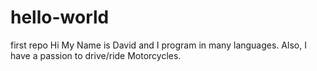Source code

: # hello-world
first repo
Hi My Name is David and I program in many languages.
Also, I have a passion to drive/ride Motorcycles.
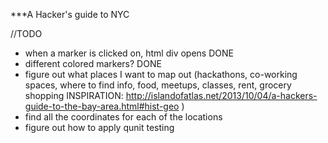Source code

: ***A Hacker's guide to NYC

//TODO
- when a marker is clicked on, html div opens DONE
- different colored markers? DONE
- figure out what places I want to map out (hackathons, co-working spaces, where to find info, food, meetups, classes, rent, grocery shopping INSPIRATION: http://islandofatlas.net/2013/10/04/a-hackers-guide-to-the-bay-area.html#hist-geo )
- find all the coordinates for each of the locations
- figure out how to apply qunit testing
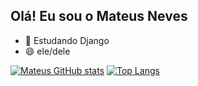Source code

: ## Olá! Eu sou o Mateus Neves

- 🌱 Estudando Django
- 😄 ele/dele

[![Mateus GitHub stats](https://github-readme-stats.vercel.app/api?username=mateus1503&show_icons=true&theme=dark&include_all_commits=true)](https://github.com/mateus1503/github-readme-stats)
[![Top Langs](https://github-readme-stats.vercel.app/api/top-langs/?username=mateus1503&layout=compact&langs_count=16&theme=dark)](https://github.com/anuraghazra/github-readme-stats)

....................

Write out exactly and only the lines that run from the start of the data above through the line containing "- different colored markers? DONE", leaving the pictures out.

▶ EXERCISE OUTPUT
Source code

: # hello-world
first repo
Hi My Name is David and I program in many languages.
Also, I have a passion to drive/ride Motorcycles.
Source code

: ***A Hacker's guide to NYC

//TODO
- when a marker is clicked on, html div opens DONE
- different colored markers? DONE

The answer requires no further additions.